Dalle palestre alle piscine, dagli sport alla ristorazione, dalla scuola all’università. Il Presidente del Consiglio, Giuseppe Conte, ha illustrato le nuove misure per contrastare il contagio da Coronavirus.
Il DPCM, valido dal 19 ottobre al 13 novembre, contiene anche le “istruzioni” sulla chiusura, dalle 21, di strade e piazze a rischio assembramenti. A disporla, ha detto il premier domenica sera da Palazzo Chigi, sono i sindaci. Apriti cielo. I primi cittadini accusano il governo di voler scaricare su di loro la responsabilità. “So che la situazione è difficile, ma lasciare sulle spalle di noi sindaci la scelta delle zone dove imporre e controllare il coprifuoco è impossibile. Il Governo corra ai ripari subito e cambi questa regola“, ha scritto Dario Nardella sui social. Detto, fatto. Sì perché nella versione definitiva del decreto si legge: “Delle strade o piazze nei centri urbani, dove si possono creare situazioni di assembramento, può essere disposta la chiusura al pubblico, dopo le ore 21, fatta salva la possibilità di accesso, e deflusso, agli esercizi commerciali legittimamente aperti e alle abitazioni private“. Pare, quindi, che la chiusura possa essere ordinata non solo dai sindaci, ma anche da altre autorità, ad esempio i prefetti.

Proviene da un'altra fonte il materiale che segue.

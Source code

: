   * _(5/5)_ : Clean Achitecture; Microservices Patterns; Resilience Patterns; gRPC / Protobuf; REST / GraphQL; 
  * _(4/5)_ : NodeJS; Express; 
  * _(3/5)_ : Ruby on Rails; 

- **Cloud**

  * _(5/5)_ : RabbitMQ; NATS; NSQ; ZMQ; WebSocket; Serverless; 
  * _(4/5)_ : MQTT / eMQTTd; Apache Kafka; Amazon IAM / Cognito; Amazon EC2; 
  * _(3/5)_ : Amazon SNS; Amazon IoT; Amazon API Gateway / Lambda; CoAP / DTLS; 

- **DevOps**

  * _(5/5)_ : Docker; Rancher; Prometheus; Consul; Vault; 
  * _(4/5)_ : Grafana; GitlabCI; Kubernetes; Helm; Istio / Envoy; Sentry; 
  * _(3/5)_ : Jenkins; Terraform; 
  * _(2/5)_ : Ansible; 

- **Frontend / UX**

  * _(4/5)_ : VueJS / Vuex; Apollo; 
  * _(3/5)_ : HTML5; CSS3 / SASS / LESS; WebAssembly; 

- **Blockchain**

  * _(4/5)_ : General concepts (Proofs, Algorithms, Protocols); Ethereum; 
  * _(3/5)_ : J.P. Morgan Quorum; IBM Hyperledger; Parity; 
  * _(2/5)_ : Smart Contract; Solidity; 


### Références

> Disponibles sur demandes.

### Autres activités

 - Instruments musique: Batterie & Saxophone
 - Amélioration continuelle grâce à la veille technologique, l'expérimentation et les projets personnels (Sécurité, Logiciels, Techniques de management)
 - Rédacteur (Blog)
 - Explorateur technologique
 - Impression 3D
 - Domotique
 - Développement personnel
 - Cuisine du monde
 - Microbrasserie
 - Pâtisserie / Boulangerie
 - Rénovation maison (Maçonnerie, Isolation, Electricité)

Abbiamo chiesto un’opinione ad Emiliano Fossi, Lorenzo Falchi e Riccardo Prestini, sindaci, rispettivamente di Campi Bisenzio, Sesto Fiorentino e Calenzano, i tre Comuni trattati da tuttosesto.net.
“Nella formulazione finale del decreto il ruolo del sindaco è meno pronunciato rispetto a com’era stato declamato ieri sera dal presidente Conte. C’è la tendenza a scaricare la responsabilità a livello locale, ma al tempo stesso mi rendo conto che il sindaco conosce meglio le dinamiche della città se si tratta di chiudere una strada e/o una piazza. E’ vero, c’è un po’ di scaricabarile, ma le lamentele di alcuni colleghi che hanno criticato la scelta del governo sono fuori luogo – dice Emiliano Fossi -. L’impostazione data dal presidente Conte è condivisibile e necessaria perché i contagi sono in deciso aumento e non possiamo ritrovarci in una situazione simile a quella della Francia con circa trentamila casi al giorno. Bene imporre una stretta di vite“.

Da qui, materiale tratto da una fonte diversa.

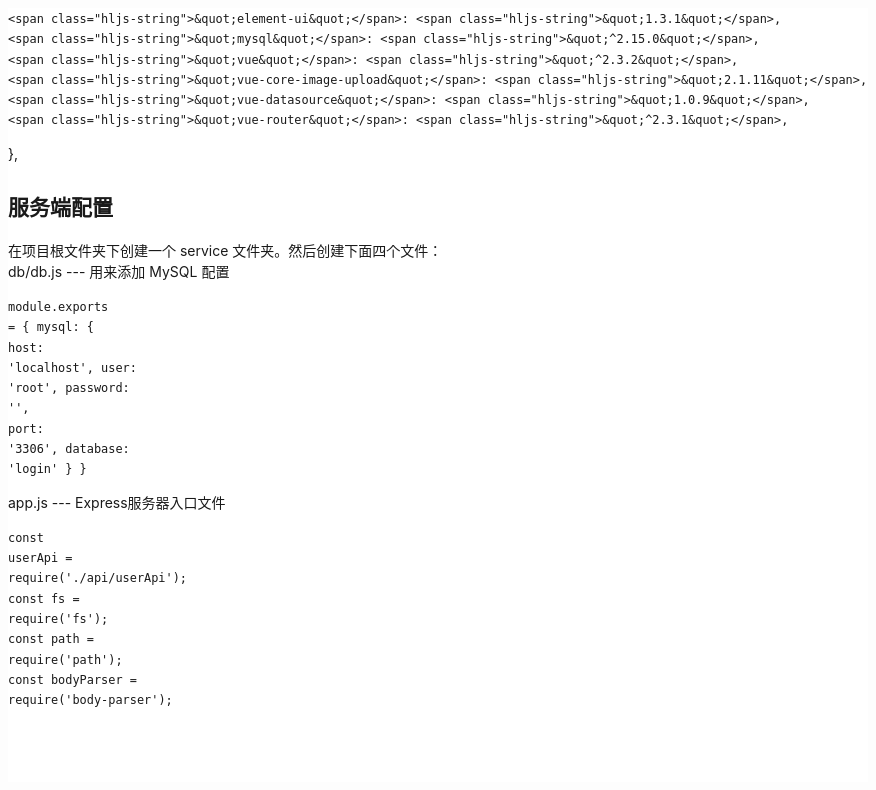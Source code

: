     <span class="hljs-string">&quot;element-ui&quot;</span>: <span class="hljs-string">&quot;1.3.1&quot;</span>,
    <span class="hljs-string">&quot;mysql&quot;</span>: <span class="hljs-string">&quot;^2.15.0&quot;</span>,
    <span class="hljs-string">&quot;vue&quot;</span>: <span class="hljs-string">&quot;^2.3.2&quot;</span>,
    <span class="hljs-string">&quot;vue-core-image-upload&quot;</span>: <span class="hljs-string">&quot;2.1.11&quot;</span>,
    <span class="hljs-string">&quot;vue-datasource&quot;</span>: <span class="hljs-string">&quot;1.0.9&quot;</span>,
    <span class="hljs-string">&quot;vue-router&quot;</span>: <span class="hljs-string">&quot;^2.3.1&quot;</span>,
  },</code></pre><h2 id="articleHeader3">&#x670D;&#x52A1;&#x7AEF;&#x914D;&#x7F6E;</h2><p>&#x5728;&#x9879;&#x76EE;&#x6839;&#x6587;&#x4EF6;&#x5939;&#x4E0B;&#x521B;&#x5EFA;&#x4E00;&#x4E2A; service &#x6587;&#x4EF6;&#x5939;&#x3002;&#x7136;&#x540E;&#x521B;&#x5EFA;&#x4E0B;&#x9762;&#x56DB;&#x4E2A;&#x6587;&#x4EF6;&#xFF1A;<br>db/db.js --- &#x7528;&#x6765;&#x6DFB;&#x52A0; MySQL &#x914D;&#x7F6E;</p><div class="widget-codetool" style="display:none"><div class="widget-codetool--inner"><span class="selectCode code-tool" data-toggle="tooltip" data-placement="top" title="" data-original-title="&#x5168;&#x9009;"></span> <span type="button" class="copyCode code-tool" data-toggle="tooltip" data-placement="top" data-clipboard-text="module.exports = {
    mysql: {
        host: &apos;localhost&apos;,
        user: &apos;root&apos;,
        password: &apos;&apos;,
        port: &apos;3306&apos;,
        database: &apos;login&apos;
    }
}" title="" data-original-title="&#x590D;&#x5236;"></span> <span type="button" class="saveToNote code-tool" data-toggle="tooltip" data-placement="top" title="" data-original-title="&#x653E;&#x8FDB;&#x7B14;&#x8BB0;"></span></div></div><pre class="hljs vim"><code>module.exports = {
    mysq<span class="hljs-variable">l:</span> {
        hos<span class="hljs-variable">t:</span> <span class="hljs-string">&apos;localhost&apos;</span>,
        user: <span class="hljs-string">&apos;root&apos;</span>,
        password: <span class="hljs-string">&apos;&apos;</span>,
        por<span class="hljs-variable">t:</span> <span class="hljs-string">&apos;3306&apos;</span>,
        database: <span class="hljs-string">&apos;login&apos;</span>
    }
}</code></pre><p>app.js --- Express&#x670D;&#x52A1;&#x5668;&#x5165;&#x53E3;&#x6587;&#x4EF6;</p><div class="widget-codetool" style="display:none"><div class="widget-codetool--inner"><span class="selectCode code-tool" data-toggle="tooltip" data-placement="top" title="" data-original-title="&#x5168;&#x9009;"></span> <span type="button" class="copyCode code-tool" data-toggle="tooltip" data-placement="top" data-clipboard-text="const userApi = require(&apos;./api/userApi&apos;);
const fs = require(&apos;fs&apos;);
const path = require(&apos;path&apos;);
const bodyParser = require(&apos;body-parser&apos;);
const express = require(&apos;express&apos;);
const app = express();

app.use(bodyParser.json());
app.use(bodyParser.urlencoded())

app.use(&apos;/api/user&apos;, userApi);

app.listen(3000);
console.log(&apos;success listen at port: 3000&apos;)" title="" data-original-title="&#x590D;&#x5236;"></span> <span type="button" class="saveToNote code-tool" data-toggle="tooltip" data-placement="top" title="" data-original-title="&#x653E;&#x8FDB;&#x7B14;&#x8BB0;"></span></div></div><pre class="hljs php"><code><span class="hljs-keyword">const</span> userApi = <span class="hljs-keyword">require</span>(<span class="hljs-string">&apos;./api/userApi&apos;</span>);
<span class="hljs-keyword">const</span> fs = <span class="hljs-keyword">require</span>(<span class="hljs-string">&apos;fs&apos;</span>);
<span class="hljs-keyword">const</span> path = <span class="hljs-keyword">require</span>(<span class="hljs-string">&apos;path&apos;</span>);
<span class="hljs-keyword">const</span> bodyParser = <span class="hljs-keyword">require</span>(<span class="hljs-string">&apos;body-parser&apos;</span>);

Lorenzo Falchi commenta in maniera più generale il nuovo DPCM:
“I numeri sono chiari, c’è una ripresa grave dei contagi e una situazione generale che, oggettivamente, è in peggioramento. La previsione di nuove misure di contenimento era quindi attesa e inevitabile. Non so se i provvedimenti contenuti in questo decreto siano sufficienti da soli a frenare i contagi – afferma il sindaco sestese -. Chiaramente ci sarà ancora più bisogno di maggiore responsabilità e maturità nei comportamenti quotidiani di ognuno. Sono però piuttosto preoccupato dalla mancanza di interventi urgenti sul trasporto pubblico e, in generale, sull’organizzazione dei servizi sanitari. Credo che si stia facendo troppo poco per velocizzare i tamponi e i test e per potenziare il tracciamento dei contatti, due elementi basilari per la strategia di prevenzione e contenimento. Naturalmente mi auguro che queste misure portino i risultati attesi dal Governo e dal CTS e ci impegniamo, come sempre, affinché vengano osservate nel modo più capillare possibile“.
Questa, infine, l’opinione del sindaco di Calenzano, Riccardo Prestini:
“Nel decreto si indica la possibilità di chiudere strade o piazze, dopo le 21, dove si verificano situazioni di assembramento, anche se, rispetto alle anticipazioni date dal Presidente del Consiglio, non è specificato di chi sia questa competenza. È una misura chiaramente pensata per le città, dove la sera e la notte si riuniscono molte persone e dove nei mesi scorsi si sono registrati numerosi contagi. A Calenzano non ci sono situazioni di questo tipo. Noi continueremo a vigilare, insieme alle Forze dell’Ordine, e a sanzionare chi non rispetta le regole, ma non credo che la militarizzazione delle strade sia la soluzione. Dobbiamo piuttosto fare leva sul senso civico e quindi sul rispetto di tre regole fondamentali: distanziamento, mascherina e igienizzazione delle mani. Solo così possiamo pensare di frenare il contagio e quindi di evitare un’altra chiusura totale, che avrebbe conseguenze molto gravi sia per i singoli cittadini, che per l’intera comunità e per l’economia del nostro Paese“.